Marine Le Pen during the appeal trial of the European parliamentary assistants of the Front national in Paris, January 21, 2026. SERGIO AQUINDO FOR LE MONDE
Marine Le Pen concluded her 13-hour marathon hearings, held on Tuesday and Wednesday, with a level of energy that must have impressed her lieutenant, Jordan Bardella. The three-time presidential candidate answered the court's questions with ease, at times evasively, on the sixth day of the appeal trial over her party's suspected fake jobs at the European Parliament. While she made few concessions on the substance, she no longer contested the legal proceedings on the grounds of the separation of powers, and even cautiously said she was "willing to acknowledge" that an offense may have been committed and, above all, that some of her party's European Parliament assistants might have "in a residual way" worked for the party in France.

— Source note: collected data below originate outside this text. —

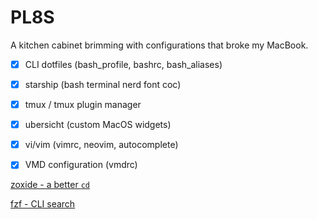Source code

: # PL8S 

A kitchen cabinet brimming with configurations that broke my MacBook.

- [x] CLI dotfiles (bash_profile, bashrc, bash_aliases)
- [x] starship (bash terminal nerd font coc)
- [x] tmux / tmux plugin manager
- [x] ubersicht (custom MacOS widgets)
- [x] vi/vim (vimrc, neovim, autocomplete)
- [x] VMD configuration (vmdrc)



[zoxide - a better `cd`](https://github.com/ajeetdsouza/zoxide)

[fzf - CLI search ](https://github.com/junegunn/fzf)
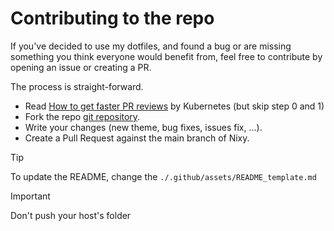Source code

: # Contributing to the repo

If you've decided to use my dotfiles, and found a bug or are missing something you think everyone would benefit from, feel free to contribute by opening an issue or creating a PR.

The process is straight-forward.

- Read [How to get faster PR reviews](https://github.com/kubernetes/community/blob/master/contributors/guide/pull-requests.md#best-practices-for-faster-reviews) by Kubernetes (but skip step 0 and 1)
- Fork the repo [git repository](https://github.com/romek-codes/nexusystem).
- Write your changes (new theme, bug fixes, issues fix, ...).
- Create a Pull Request against the main branch of Nixy.

> [!TIP]
> To update the README, change the `./.github/assets/README_template.md`

> [!IMPORTANT]
> Don't push your host's folder
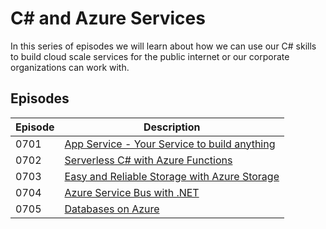 # C# and Azure Services

In this series of episodes we will learn about how we can use our C# skills to build cloud scale services for the public internet or our corporate organizations can work with.

## Episodes

| Episode | Description |
| --- | --- |
| 0701 | [App Service - Your Service to build anything](0701/README.md) |
| 0702 | [Serverless C# with Azure Functions](0702/README.md) |
| 0703 | [Easy and Reliable Storage with Azure Storage](0703/README.md) |
| 0704 | [Azure Service Bus with .NET](0704/README.md) |
| 0705 | [Databases on Azure](0705/README.md) |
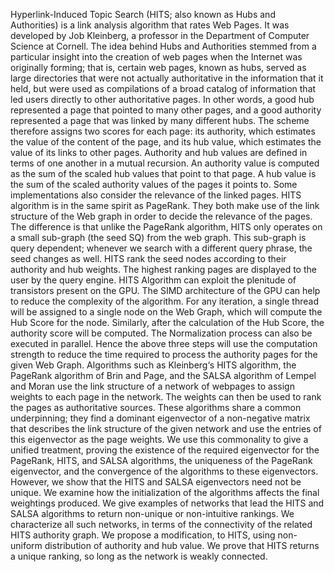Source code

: Hyperlink-Induced Topic Search (HITS; also known as Hubs and Authorities) is a
link analysis algorithm that rates Web Pages. It was developed by Job Kleinberg, a
professor in the Department of Computer Science at Cornell. The idea behind Hubs and
Authorities stemmed from a particular insight into the creation of web pages when the
Internet was originally forming; that is, certain web pages, known as hubs, served as
large directories that were not actually authoritative in the information that it held, but
were used as compilations of a broad catalog of information that led users directly to
other authoritative pages. In other words, a good hub represented a page that pointed to
many other pages, and a good authority represented a page that was linked by many
different hubs.
The scheme therefore assigns two scores for each page: its authority, which
estimates the value of the content of the page, and its hub value, which estimates the
value of its links to other pages. Authority and hub values are defined in terms of one
another in a mutual recursion. An authority value is computed as the sum of the scaled
hub values that point to that page. A hub value is the sum of the scaled authority values
of the pages it points to. Some implementations also consider the relevance of the linked
pages.
HITS algorithm is in the same spirit as PageRank. They both make use of the link
structure of the Web graph in order to decide the relevance of the pages. The difference is
that unlike the PageRank algorithm, HITS only operates on a small sub-graph (the seed
SQ) from the web graph. This sub-graph is query dependent; whenever we search with a
different query phrase, the seed changes as well. HITS rank the seed nodes according to
their authority and hub weights. The highest ranking pages are displayed to the user by
the query engine.
HITS Algorithm can exploit the plenitude of transistors present on the GPU. The
SIMD architecture of the GPU can help to reduce the complexity of the algorithm. For
any iteration, a single thread will be assigned to a single node on the Web Graph, which
will compute the Hub Score for the node. Similarly, after the calculation of the Hub
Score, the authority score will be computed. The Normalization process can also be
executed in parallel. Hence the above three steps will use the computation strength to
reduce the time required to process the authority pages for the given Web Graph.
Algorithms such as Kleinberg‘s HITS algorithm, the PageRank algorithm of Brin
and Page, and the SALSA algorithm of Lempel and Moran use the link structure of a
network of webpages to assign weights to each page in the network. The weights can then 
be used to rank the pages as authoritative sources. These algorithms share a common
underpinning; they find a dominant eigenvector of a non-negative matrix that describes
the link structure of the given network and use the entries of this eigenvector as the page
weights. We use this commonality to give a unified treatment, proving the existence of
the required eigenvector for the PageRank, HITS, and SALSA algorithms, the uniqueness
of the PageRank eigenvector, and the convergence of the algorithms to these
eigenvectors. However, we show that the HITS and SALSA eigenvectors need not be
unique. We examine how the initialization of the algorithms affects the final weightings
produced. We give examples of networks that lead the HITS and SALSA algorithms to
return non-unique or non-intuitive rankings. We characterize all such networks, in terms
of the connectivity of the related HITS authority graph. We propose a modification, to
HITS, using non-uniform distribution of authority and hub value. We prove that HITS
returns a unique ranking, so long as the network is weakly connected.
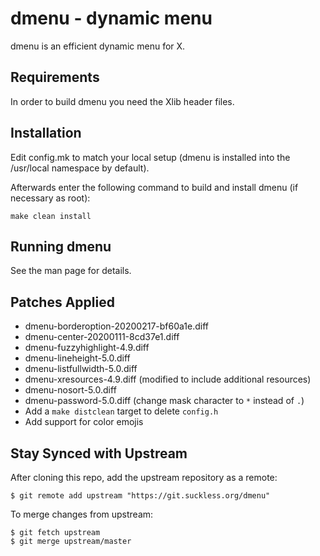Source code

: dmenu - dynamic menu
====================
dmenu is an efficient dynamic menu for X.


Requirements
------------
In order to build dmenu you need the Xlib header files.


Installation
------------
Edit config.mk to match your local setup (dmenu is installed into
the /usr/local namespace by default).

Afterwards enter the following command to build and install dmenu
(if necessary as root):

    make clean install


Running dmenu
-------------
See the man page for details.

Patches Applied
---------------

- dmenu-borderoption-20200217-bf60a1e.diff
- dmenu-center-20200111-8cd37e1.diff
- dmenu-fuzzyhighlight-4.9.diff
- dmenu-lineheight-5.0.diff
- dmenu-listfullwidth-5.0.diff
- dmenu-xresources-4.9.diff (modified to include additional resources)
- dmenu-nosort-5.0.diff
- dmenu-password-5.0.diff (change mask character to `*` instead of `.`)
- Add a `make distclean` target to delete `config.h`
- Add support for color emojis

Stay Synced with Upstream
-------------------------

After cloning this repo, add the upstream repository as a remote:

    $ git remote add upstream "https://git.suckless.org/dmenu"

To merge changes from upstream:

    $ git fetch upstream
    $ git merge upstream/master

This was a significant shift for Le Pen, after a 10-year investigation and a trial that led to her being sentenced, on March 31, 2025, to four years in prison, with two years suspended, and a five-year ban on holding elected office. For the appeals court, however, it was minor, as Le Pen still maintained that she had never organized a scheme to siphon off European Parliament funds for her party, and insisted that she had never either transferred or chosen MEPs' assistants. As for the rest, she claimed not to have known, and repeatedly stressed her "good faith."